April 26, 2007 at 3:07 pm
@John F:
You again?
Ok, so my mother sent me to Baptist camp and Lutheran camp. At the Lutheran camp, my religions beliefs were mocked for a week. At the Baptist camp, they tried to baptize me Baptist. And I doubt there would be this ecumenical love for a Catholic at a Mormon camp. Just a hunch.
My parents are extremely “liberal” Mormons. Both of them smoke and drank coffee (My mother, who is still living, still does), and we had periods of inactivity in my youth. My parents were converts, introduced to the church by my uncle when I was a small child. My mother was raised Baptist and saw no harm sending her child to a Baptist Vacation Bible School. Until they tried to baptize me.
I grew up in the “mission field” in Texas, and was not taught not to socialize with non-Mormons because if I did that I would have no friends to socialize with. However, I’ve met MANY Utah Mormons who were told as children not to socialize with non-Mormons. I’ve had multiple e-mails come to me with people saying, “My children has Mormon friends, but while they invite him over all the time, they are not allowed to spend time at my house. Why is that?”
Do your daughter’s Mormon friends come over to your house, or is your daughter always invited to come to theirs?
April 26, 2007 at 3:57 pm
My daughters don’t have any LDS friends. I live in England. I didn’t have any LDS friends growing up either. I grew up in Dallas.

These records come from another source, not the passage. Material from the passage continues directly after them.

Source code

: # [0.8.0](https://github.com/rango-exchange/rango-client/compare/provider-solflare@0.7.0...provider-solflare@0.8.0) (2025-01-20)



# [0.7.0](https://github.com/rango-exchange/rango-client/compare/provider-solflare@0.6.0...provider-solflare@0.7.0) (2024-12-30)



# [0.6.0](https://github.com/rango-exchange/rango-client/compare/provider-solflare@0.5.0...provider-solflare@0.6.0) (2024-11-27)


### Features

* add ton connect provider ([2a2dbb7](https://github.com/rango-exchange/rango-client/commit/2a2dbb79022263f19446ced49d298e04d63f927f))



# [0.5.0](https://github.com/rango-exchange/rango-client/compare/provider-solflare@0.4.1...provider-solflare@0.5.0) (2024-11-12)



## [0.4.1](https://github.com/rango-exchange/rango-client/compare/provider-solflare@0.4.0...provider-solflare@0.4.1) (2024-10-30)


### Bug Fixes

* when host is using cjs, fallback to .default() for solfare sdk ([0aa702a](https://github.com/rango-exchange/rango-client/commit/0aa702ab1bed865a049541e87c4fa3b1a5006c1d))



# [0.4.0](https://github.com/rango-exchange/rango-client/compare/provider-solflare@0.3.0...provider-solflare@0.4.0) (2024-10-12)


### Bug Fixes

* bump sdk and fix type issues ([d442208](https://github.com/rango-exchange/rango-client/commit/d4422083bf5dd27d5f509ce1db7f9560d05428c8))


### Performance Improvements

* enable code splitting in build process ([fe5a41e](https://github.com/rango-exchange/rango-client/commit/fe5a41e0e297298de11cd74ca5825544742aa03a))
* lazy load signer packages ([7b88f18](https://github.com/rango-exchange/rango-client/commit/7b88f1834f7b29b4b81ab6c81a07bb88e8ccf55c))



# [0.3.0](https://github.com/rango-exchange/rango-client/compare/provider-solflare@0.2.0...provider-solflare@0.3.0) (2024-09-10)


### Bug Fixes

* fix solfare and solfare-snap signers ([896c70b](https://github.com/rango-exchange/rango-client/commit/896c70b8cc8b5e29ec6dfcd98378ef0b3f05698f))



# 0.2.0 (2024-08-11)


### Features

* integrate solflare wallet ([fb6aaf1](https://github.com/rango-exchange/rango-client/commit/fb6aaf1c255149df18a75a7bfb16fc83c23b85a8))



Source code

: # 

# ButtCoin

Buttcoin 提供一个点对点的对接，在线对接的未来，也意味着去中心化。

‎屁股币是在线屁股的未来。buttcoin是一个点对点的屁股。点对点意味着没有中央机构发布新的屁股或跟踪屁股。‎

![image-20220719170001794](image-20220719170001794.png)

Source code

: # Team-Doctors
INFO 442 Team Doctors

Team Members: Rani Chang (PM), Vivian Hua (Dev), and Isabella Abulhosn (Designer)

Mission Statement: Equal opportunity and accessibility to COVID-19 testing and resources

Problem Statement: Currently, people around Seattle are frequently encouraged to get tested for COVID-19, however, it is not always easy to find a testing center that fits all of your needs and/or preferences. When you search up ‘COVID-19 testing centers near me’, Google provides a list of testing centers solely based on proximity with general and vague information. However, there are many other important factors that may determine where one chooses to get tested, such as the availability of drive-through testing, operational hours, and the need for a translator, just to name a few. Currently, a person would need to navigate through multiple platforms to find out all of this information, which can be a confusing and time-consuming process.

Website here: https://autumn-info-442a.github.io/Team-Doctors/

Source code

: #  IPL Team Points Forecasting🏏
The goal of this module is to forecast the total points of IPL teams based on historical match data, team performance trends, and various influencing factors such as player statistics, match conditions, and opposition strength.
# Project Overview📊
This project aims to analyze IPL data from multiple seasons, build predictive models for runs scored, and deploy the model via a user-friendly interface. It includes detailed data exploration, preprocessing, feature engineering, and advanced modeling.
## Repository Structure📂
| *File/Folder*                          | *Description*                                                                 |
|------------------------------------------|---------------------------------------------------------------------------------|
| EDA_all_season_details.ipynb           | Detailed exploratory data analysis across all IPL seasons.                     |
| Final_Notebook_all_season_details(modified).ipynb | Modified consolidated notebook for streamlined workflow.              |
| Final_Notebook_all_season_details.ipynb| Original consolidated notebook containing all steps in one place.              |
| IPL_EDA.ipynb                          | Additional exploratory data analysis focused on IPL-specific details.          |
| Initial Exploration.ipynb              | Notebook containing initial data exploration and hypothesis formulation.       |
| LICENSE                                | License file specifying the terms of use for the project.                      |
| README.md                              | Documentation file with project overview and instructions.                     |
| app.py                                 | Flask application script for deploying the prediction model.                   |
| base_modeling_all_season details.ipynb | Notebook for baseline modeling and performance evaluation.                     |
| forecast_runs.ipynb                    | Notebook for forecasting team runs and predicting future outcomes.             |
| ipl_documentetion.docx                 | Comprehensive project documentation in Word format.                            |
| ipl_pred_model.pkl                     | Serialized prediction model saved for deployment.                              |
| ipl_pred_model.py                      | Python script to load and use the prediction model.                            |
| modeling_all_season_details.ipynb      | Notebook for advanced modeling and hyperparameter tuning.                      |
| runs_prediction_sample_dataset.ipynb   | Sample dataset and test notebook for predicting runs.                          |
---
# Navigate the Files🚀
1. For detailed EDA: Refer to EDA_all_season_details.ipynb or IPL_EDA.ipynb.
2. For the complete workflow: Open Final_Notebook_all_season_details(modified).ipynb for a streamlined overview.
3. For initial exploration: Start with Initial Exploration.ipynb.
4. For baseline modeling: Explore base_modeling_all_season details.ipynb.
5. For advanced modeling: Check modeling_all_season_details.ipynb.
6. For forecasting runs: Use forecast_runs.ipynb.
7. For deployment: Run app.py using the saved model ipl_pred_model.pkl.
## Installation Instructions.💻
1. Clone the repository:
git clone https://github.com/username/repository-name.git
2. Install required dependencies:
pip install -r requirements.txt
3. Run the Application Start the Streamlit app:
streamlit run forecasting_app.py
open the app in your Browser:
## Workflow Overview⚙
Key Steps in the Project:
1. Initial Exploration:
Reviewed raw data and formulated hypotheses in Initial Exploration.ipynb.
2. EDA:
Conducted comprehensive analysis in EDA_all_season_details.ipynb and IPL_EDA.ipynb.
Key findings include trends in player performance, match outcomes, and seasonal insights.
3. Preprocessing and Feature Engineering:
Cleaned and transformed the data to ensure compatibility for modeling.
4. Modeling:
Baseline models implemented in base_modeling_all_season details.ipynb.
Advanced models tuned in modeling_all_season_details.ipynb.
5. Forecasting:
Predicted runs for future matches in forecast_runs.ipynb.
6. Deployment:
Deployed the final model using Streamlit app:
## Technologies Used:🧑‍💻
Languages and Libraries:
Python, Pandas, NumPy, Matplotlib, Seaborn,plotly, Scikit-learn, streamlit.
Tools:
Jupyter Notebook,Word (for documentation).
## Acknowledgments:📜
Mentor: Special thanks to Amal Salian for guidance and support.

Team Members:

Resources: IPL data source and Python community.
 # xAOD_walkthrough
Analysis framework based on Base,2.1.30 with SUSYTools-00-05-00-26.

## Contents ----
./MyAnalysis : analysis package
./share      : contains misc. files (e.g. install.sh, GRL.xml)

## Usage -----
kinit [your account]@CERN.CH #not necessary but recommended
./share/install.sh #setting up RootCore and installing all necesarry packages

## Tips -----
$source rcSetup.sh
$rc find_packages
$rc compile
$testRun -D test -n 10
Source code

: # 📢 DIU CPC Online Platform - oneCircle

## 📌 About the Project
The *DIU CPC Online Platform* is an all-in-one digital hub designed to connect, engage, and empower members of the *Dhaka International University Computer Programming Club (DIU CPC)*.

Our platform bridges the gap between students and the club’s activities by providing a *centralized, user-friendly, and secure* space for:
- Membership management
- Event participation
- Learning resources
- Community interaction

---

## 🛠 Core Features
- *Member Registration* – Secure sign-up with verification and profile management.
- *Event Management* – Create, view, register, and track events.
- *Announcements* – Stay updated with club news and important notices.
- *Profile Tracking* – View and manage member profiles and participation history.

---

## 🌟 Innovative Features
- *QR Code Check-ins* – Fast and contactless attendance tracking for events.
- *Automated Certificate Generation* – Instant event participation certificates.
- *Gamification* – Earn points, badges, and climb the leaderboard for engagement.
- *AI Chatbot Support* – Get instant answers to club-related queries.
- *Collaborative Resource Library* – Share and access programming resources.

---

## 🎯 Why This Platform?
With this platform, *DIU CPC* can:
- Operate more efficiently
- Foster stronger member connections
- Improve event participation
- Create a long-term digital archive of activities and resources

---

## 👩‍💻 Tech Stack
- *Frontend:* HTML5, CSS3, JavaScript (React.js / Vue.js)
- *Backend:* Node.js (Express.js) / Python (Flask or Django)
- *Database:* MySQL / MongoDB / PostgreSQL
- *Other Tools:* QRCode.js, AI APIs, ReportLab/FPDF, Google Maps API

When I lived in Salt Lake City, I would have never dreamed of restricting which of my daughter’s friends could come to our house and whose houses she could go to based on the friends’ religion. On the other hand, I am not at all confident that non-LDS people in my neighborhood would have tolerated my daughter’s presence as an LDS child. (You may or may not be aware that Latter-day Saints are treated extremely poorly in Salt Lake City proper.) Still, we had numerous of my daughters’ friends over to play while living in SLC — many or most of her friends from school were not LDS. I don’t fault your for not knowing of the open hostility that people have for Latter-day Saints in Salt Lake City given that most Latter-day Saints who do not live in Salt Lake City have no idea about this either and simply assume that Salt Lake City is an LDS city. Although Latter-day Saints are the largest among religious minorities, they are not a majority in Salt Lake City.
As for areas outside of Salt Lake City within Utah, I can confidently say that if Latter-day Saint parents are warning their children not to spend time with non-LDS children, then such parents are in the fringe minority of all Latter-day Saints, whether active or inactive. In addition to living in SLC, I have lived in Provo. From my time in Provo I have made the observations that I passed on to Kris regarding being non-LDS in a predominantly LDS neighborhood. In the neighborhood where I lived, there were approximately five non-LDS families. Everyone else in the neighborhood was LDS and most of them were active. That means that a ward BBQ brought the entire neighborhood up to the church building for a social evening — except those non-LDS families. The ward started calling the parties neighborhood parties to emphasize that everyone was invited. I know for a fact that some of the neighbors invited some of the non-LDS neighbors specifically to the parties at first. When the non-LDS neighbors turned down the invitations, no more invitations were forthcoming. I suppose the reason for this is simply that the LDS neighbors were trying to avoid living up to the pushy stereotype that has been made of LDS people in Utah. So they simply don’t invite the non-LDS people in the neighborhood to anything at the Church anymore. The problem is that all of their free time is spent organizing and attending such activities, so there aren’t many private backyard BBQs that the non-LDS neighbors are being invited to. It is an interesting dynamic, moreso because the non-LDS neighbors invariably develop a sense that their LDS neighbors are leaving them out of the social life of the neighborhood. One solution is for the Church to have fewer social activities, but then one wonders if that is really an appropriate solution to a situation like this.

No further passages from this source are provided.